**WHAT THE TASK ASKS**
Without changing anything, set down every line shown below.
START DATA PROVIDED
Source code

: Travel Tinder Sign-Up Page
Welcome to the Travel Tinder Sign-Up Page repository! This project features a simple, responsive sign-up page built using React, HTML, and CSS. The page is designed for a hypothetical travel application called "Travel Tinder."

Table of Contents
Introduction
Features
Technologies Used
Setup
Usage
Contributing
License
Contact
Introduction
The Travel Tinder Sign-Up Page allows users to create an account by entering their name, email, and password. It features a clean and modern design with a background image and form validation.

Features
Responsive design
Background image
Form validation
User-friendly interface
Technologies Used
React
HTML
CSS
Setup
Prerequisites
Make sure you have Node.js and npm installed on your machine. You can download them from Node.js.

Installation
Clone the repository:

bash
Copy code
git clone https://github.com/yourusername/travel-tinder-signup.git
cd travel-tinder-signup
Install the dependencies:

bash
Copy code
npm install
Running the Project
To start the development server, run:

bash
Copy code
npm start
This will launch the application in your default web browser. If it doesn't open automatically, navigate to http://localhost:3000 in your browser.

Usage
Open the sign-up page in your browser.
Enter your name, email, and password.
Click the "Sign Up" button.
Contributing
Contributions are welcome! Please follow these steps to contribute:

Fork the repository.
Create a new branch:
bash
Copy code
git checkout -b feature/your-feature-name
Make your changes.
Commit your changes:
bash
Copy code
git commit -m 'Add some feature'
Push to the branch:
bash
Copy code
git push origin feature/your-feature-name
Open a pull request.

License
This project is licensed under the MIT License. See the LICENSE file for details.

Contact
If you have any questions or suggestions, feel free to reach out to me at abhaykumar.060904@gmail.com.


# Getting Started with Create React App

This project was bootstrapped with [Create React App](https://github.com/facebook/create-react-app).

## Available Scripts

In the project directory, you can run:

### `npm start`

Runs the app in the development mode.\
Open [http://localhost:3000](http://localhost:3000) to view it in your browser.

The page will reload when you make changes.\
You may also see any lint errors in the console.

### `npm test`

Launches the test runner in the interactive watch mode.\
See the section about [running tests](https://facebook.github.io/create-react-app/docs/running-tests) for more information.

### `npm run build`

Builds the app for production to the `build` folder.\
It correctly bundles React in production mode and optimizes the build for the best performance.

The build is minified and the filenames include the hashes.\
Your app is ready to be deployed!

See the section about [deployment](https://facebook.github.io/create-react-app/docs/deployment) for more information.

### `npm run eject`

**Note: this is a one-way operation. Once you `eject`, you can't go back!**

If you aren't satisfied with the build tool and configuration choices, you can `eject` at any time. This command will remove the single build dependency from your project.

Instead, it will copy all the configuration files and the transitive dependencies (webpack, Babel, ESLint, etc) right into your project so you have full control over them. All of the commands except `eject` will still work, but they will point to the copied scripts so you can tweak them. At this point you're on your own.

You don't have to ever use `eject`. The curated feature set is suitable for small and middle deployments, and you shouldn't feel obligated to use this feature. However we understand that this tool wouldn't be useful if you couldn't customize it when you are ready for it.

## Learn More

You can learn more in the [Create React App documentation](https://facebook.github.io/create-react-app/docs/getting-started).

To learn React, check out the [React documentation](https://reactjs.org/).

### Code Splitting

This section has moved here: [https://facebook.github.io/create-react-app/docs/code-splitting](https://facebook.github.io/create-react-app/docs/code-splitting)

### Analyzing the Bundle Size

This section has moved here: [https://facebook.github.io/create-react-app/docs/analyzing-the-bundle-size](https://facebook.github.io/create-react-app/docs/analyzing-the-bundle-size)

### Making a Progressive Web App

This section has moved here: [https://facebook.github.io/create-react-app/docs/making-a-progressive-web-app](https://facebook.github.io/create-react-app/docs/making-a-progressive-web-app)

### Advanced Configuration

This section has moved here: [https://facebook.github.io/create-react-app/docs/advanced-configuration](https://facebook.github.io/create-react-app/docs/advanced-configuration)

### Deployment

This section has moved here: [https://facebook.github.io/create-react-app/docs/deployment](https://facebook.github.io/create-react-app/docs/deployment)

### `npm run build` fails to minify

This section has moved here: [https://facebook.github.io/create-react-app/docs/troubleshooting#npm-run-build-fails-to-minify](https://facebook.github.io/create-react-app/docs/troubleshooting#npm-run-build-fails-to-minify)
END DATA PROVIDED
**YOUR RESPONSE**
Source code

: Travel Tinder Sign-Up Page
Welcome to the Travel Tinder Sign-Up Page repository! This project features a simple, responsive sign-up page built using React, HTML, and CSS. The page is designed for a hypothetical travel application called "Travel Tinder."

Table of Contents
Introduction
Features
Technologies Used
Setup
Usage
Contributing
License
Contact
Introduction
The Travel Tinder Sign-Up Page allows users to create an account by entering their name, email, and password. It features a clean and modern design with a background image and form validation.

Features
Responsive design
Background image
Form validation
User-friendly interface
Technologies Used
React
HTML
CSS
Setup
Prerequisites
Make sure you have Node.js and npm installed on your machine. You can download them from Node.js.

Installation
Clone the repository:

bash
Copy code
git clone https://github.com/yourusername/travel-tinder-signup.git
cd travel-tinder-signup
Install the dependencies:

bash
Copy code
npm install
Running the Project
To start the development server, run:

bash
Copy code
npm start
This will launch the application in your default web browser. If it doesn't open automatically, navigate to http://localhost:3000 in your browser.

Usage
Open the sign-up page in your browser.
Enter your name, email, and password.
Click the "Sign Up" button.
Contributing
Contributions are welcome! Please follow these steps to contribute:

Fork the repository.
Create a new branch:
bash
Copy code
git checkout -b feature/your-feature-name
Make your changes.
Commit your changes:
bash
Copy code
git commit -m 'Add some feature'
Push to the branch:
bash
Copy code
git push origin feature/your-feature-name
Open a pull request.

License
This project is licensed under the MIT License. See the LICENSE file for details.

Contact
If you have any questions or suggestions, feel free to reach out to me at abhaykumar.060904@gmail.com.


# Getting Started with Create React App

This project was bootstrapped with [Create React App](https://github.com/facebook/create-react-app).

## Available Scripts

In the project directory, you can run:

### `npm start`

Runs the app in the development mode.\
Open [http://localhost:3000](http://localhost:3000) to view it in your browser.

The page will reload when you make changes.\
You may also see any lint errors in the console.

### `npm test`

Launches the test runner in the interactive watch mode.\
See the section about [running tests](https://facebook.github.io/create-react-app/docs/running-tests) for more information.

### `npm run build`

Builds the app for production to the `build` folder.\
It correctly bundles React in production mode and optimizes the build for the best performance.

The build is minified and the filenames include the hashes.\
Your app is ready to be deployed!

See the section about [deployment](https://facebook.github.io/create-react-app/docs/deployment) for more information.

### `npm run eject`

**Note: this is a one-way operation. Once you `eject`, you can't go back!**

If you aren't satisfied with the build tool and configuration choices, you can `eject` at any time. This command will remove the single build dependency from your project.

Instead, it will copy all the configuration files and the transitive dependencies (webpack, Babel, ESLint, etc) right into your project so you have full control over them. All of the commands except `eject` will still work, but they will point to the copied scripts so you can tweak them. At this point you're on your own.

You don't have to ever use `eject`. The curated feature set is suitable for small and middle deployments, and you shouldn't feel obligated to use this feature. However we understand that this tool wouldn't be useful if you couldn't customize it when you are ready for it.

## Learn More

You can learn more in the [Create React App documentation](https://facebook.github.io/create-react-app/docs/getting-started).

To learn React, check out the [React documentation](https://reactjs.org/).

### Code Splitting

This section has moved here: [https://facebook.github.io/create-react-app/docs/code-splitting](https://facebook.github.io/create-react-app/docs/code-splitting)

### Analyzing the Bundle Size

This section has moved here: [https://facebook.github.io/create-react-app/docs/analyzing-the-bundle-size](https://facebook.github.io/create-react-app/docs/analyzing-the-bundle-size)

### Making a Progressive Web App

This section has moved here: [https://facebook.github.io/create-react-app/docs/making-a-progressive-web-app](https://facebook.github.io/create-react-app/docs/making-a-progressive-web-app)

### Advanced Configuration

This section has moved here: [https://facebook.github.io/create-react-app/docs/advanced-configuration](https://facebook.github.io/create-react-app/docs/advanced-configuration)

### Deployment

This section has moved here: [https://facebook.github.io/create-react-app/docs/deployment](https://facebook.github.io/create-react-app/docs/deployment)

### `npm run build` fails to minify

This section has moved here: [https://facebook.github.io/create-react-app/docs/troubleshooting#npm-run-build-fails-to-minify](https://facebook.github.io/create-react-app/docs/troubleshooting#npm-run-build-fails-to-minify)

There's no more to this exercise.